* Work instructions *
Repeat the data. Keep each line identical.

[Saved data entries]
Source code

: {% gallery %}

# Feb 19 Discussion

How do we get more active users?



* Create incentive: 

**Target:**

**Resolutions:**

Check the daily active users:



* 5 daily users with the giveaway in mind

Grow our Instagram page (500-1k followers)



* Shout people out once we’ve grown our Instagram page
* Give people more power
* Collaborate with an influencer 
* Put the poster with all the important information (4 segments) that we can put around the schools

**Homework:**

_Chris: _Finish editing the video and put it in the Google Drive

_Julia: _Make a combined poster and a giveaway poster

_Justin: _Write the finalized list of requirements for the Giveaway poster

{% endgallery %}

* Written answer *
Source code

: {% gallery %}

# Feb 19 Discussion

How do we get more active users?



* Create incentive: 

**Target:**

**Resolutions:**

Check the daily active users:



* 5 daily users with the giveaway in mind

Grow our Instagram page (500-1k followers)



* Shout people out once we’ve grown our Instagram page
* Give people more power
* Collaborate with an influencer 
* Put the poster with all the important information (4 segments) that we can put around the schools

**Homework:**

_Chris: _Finish editing the video and put it in the Google Drive

_Julia: _Make a combined poster and a giveaway poster

_Justin: _Write the finalized list of requirements for the Giveaway poster

{% endgallery %}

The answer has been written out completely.